Cumartesi, Eylül 08, 2012

2.ci battaniye bitti


Asik oldugum kumas ile yaptim battaniyeyi. Markus cok sevdi. ben bayildim :) Japon kumas dizayni yapan sanatcilara hastayim.  Normalde bu kumas inc eoldugu icin bu tip kumas yapmaya tam olarak uygun degil. Ama birinci battaniyede ayni materyalden yapilmisti ve henuz yamulmadi ondan heralde su an icin okeyiz. Kumas double gauze denen cins, yani tulbent gibi bir kumas iki kat tulbent diyeyim.
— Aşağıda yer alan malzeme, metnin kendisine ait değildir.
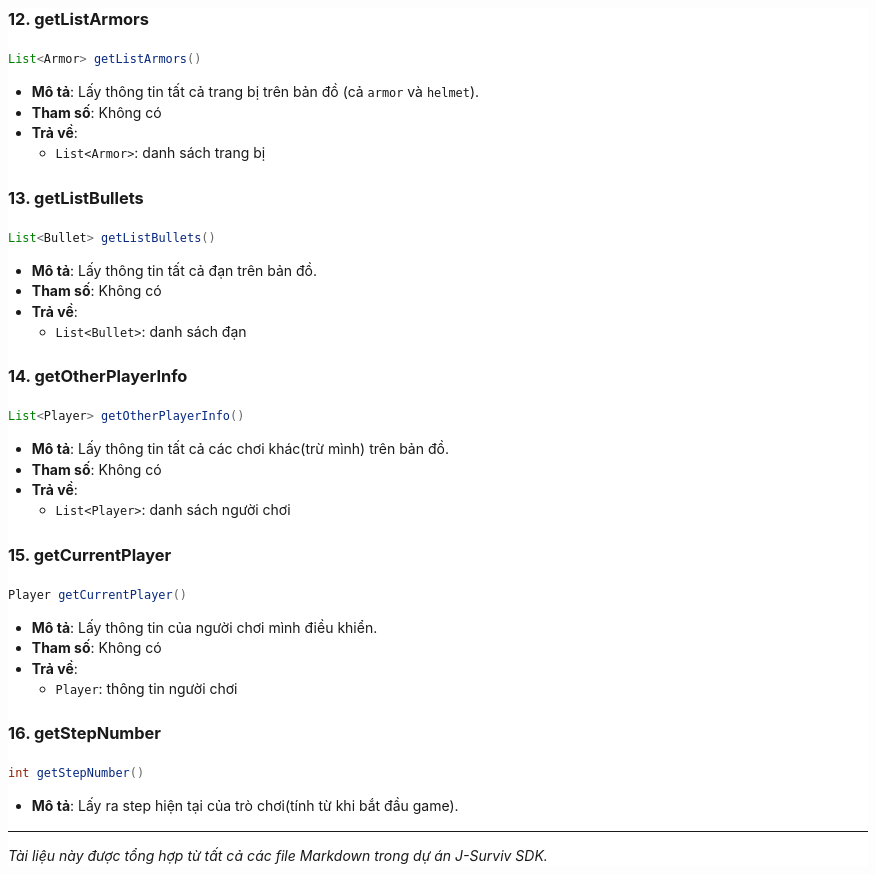 ### **12. getListArmors**
```java
List<Armor> getListArmors()
```
- **Mô tả**: Lấy thông tin tất cả trang bị trên bản đồ (cả `armor` và `helmet`).
- **Tham số**: Không có
- **Trả về**: 
  - `List<Armor>`: danh sách trang bị

### **13. getListBullets**
```java
List<Bullet> getListBullets()
```
- **Mô tả**: Lấy thông tin tất cả đạn trên bản đồ.
- **Tham số**: Không có
- **Trả về**: 
  - `List<Bullet>`: danh sách đạn 

### **14. getOtherPlayerInfo**
```java
List<Player> getOtherPlayerInfo()
```
- **Mô tả**: Lấy thông tin tất cả các chơi khác(trừ mình) trên bản đồ.
- **Tham số**: Không có
- **Trả về**: 
  - `List<Player>`: danh sách người chơi 

### **15. getCurrentPlayer**
```java
Player getCurrentPlayer()
```
- **Mô tả**: Lấy thông tin của người chơi mình điều khiển.
- **Tham số**: Không có
- **Trả về**: 
  - `Player`: thông tin người chơi 

### **16. getStepNumber**
```java
int getStepNumber()
```
- **Mô tả**: Lấy ra step hiện tại của trò chơi(tính từ khi bắt đầu game).

---

*Tài liệu này được tổng hợp từ tất cả các file Markdown trong dự án J-Surviv SDK.* 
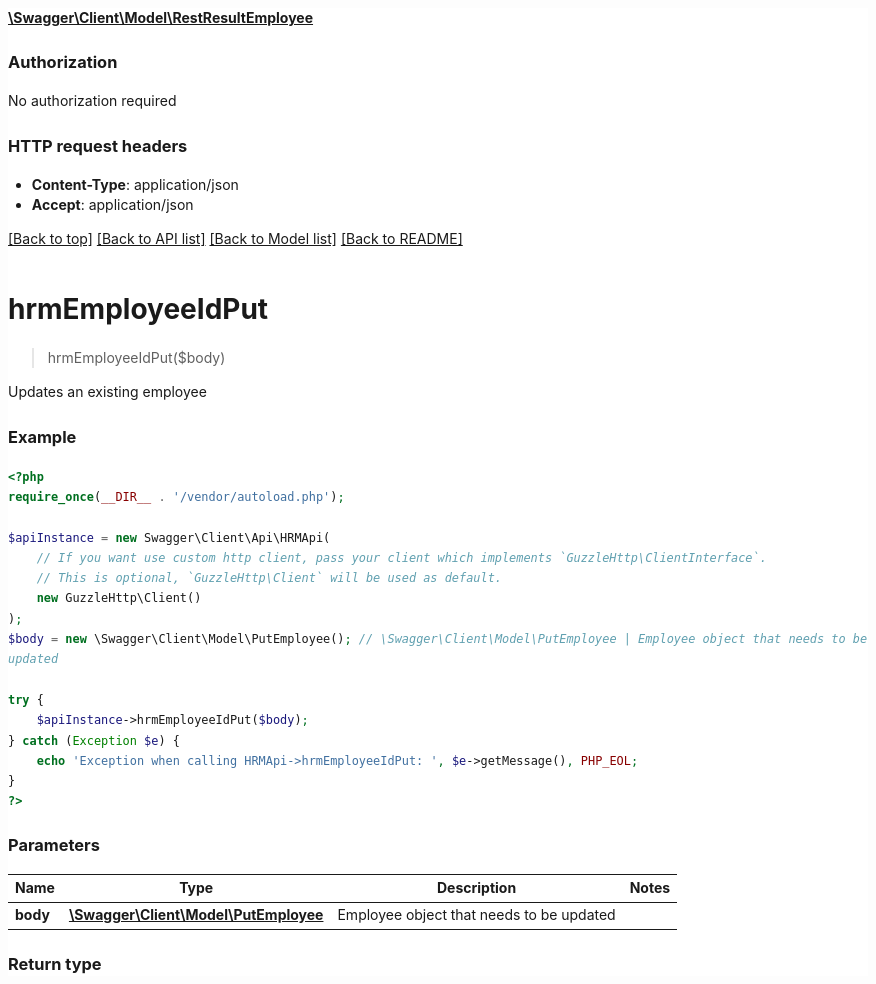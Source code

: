 [**\Swagger\Client\Model\RestResultEmployee**](../Model/RestResultEmployee.md)

### Authorization

No authorization required

### HTTP request headers

- **Content-Type**: application/json
- **Accept**: application/json

[[Back to top]](#) [[Back to API list]](../README.md#documentation-for-api-endpoints) [[Back to Model list]](../README.md#documentation-for-models) [[Back to README]](../README.md)

# **hrmEmployeeIdPut**

> hrmEmployeeIdPut($body)

Updates an existing employee

### Example

```php
<?php
require_once(__DIR__ . '/vendor/autoload.php');

$apiInstance = new Swagger\Client\Api\HRMApi(
    // If you want use custom http client, pass your client which implements `GuzzleHttp\ClientInterface`.
    // This is optional, `GuzzleHttp\Client` will be used as default.
    new GuzzleHttp\Client()
);
$body = new \Swagger\Client\Model\PutEmployee(); // \Swagger\Client\Model\PutEmployee | Employee object that needs to be updated

try {
    $apiInstance->hrmEmployeeIdPut($body);
} catch (Exception $e) {
    echo 'Exception when calling HRMApi->hrmEmployeeIdPut: ', $e->getMessage(), PHP_EOL;
}
?>
```

### Parameters

 Name     | Type                                                             | Description                              | Notes 
----------|------------------------------------------------------------------|------------------------------------------|-------
 **body** | [**\Swagger\Client\Model\PutEmployee**](../Model/PutEmployee.md) | Employee object that needs to be updated |

### Return type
Daha iki battaniye, uc sac tokasi, 1 halloween kostumu yapmam lazim. Ben en iyisimi bu islerine doneyim :)

Pazar, Ağustos 12, 2012

Bebekler bahane mi?

Cok fenayim :) Kumas-koliklik diye bir hastalik varsa bende kesin kez var. Ve genetik olmasi lazim cunku annemden bana gecti :) Cok severim kumaslara bakmaya, dokunmaya. Renkleri, yumusakliklari beni mest ediyor iste. kisaca isin ozu bu :)
Iki arkadasim hamile, ikisinin de oglu olucak, ondan biraz  daha mavi agirlikli kumaslar secmek durumunda kaldim. Cunku aman eger erkek cocuklar pempe renginin yanindan gecerse cinsel tercihlerini degistirebilirler. tovbe sinir oluyorum bu renk ayrimlarina. ben mavi rengini cok severim, pempeyi pek sevmem mesela neden bir erkekte ayni sekilde maviyi haz etmeyip pempe sevmesin? neyse . tabii bu arkadaslarim bana hamile olduklarini soylemeden once ben zaten bir bahane bulup Markus'a kumas almistim ona ikinci battaniyesini yapmak icin :) En ustteki kumas fotolari o proje icin. once 4-5 kumas alip, en ustte kalacak olani tuzlu suda bekletip, hepsini sicak suyla yikayip , her birini utuledikten sonra, ust uste dizdim. sonra ignelerle tutturdum birbirine kumaslar kaymasin diye. daha sonra diagonal cizgiler halinde dikis aticam filan. En alttaki ikinci projem , renkleri ben secmedim arkadasimi ve ablasi sectiler. Kumasi internette bastirdilar filan. ama igrenc bi yer cikti. kumasi yikayinca sari leke cikti, beyaz bir cizgi ve kumasin rengi akti filan. hala sirin bir kumas ama sinir bozucu bu kadar problemin cikmasi.
ortadaki kumaslar ise; domuzlu olani dayanamadim aldim, indirimde idi, ne yapicam hic bir fikrim yok. ama sirin bisi napiyim :)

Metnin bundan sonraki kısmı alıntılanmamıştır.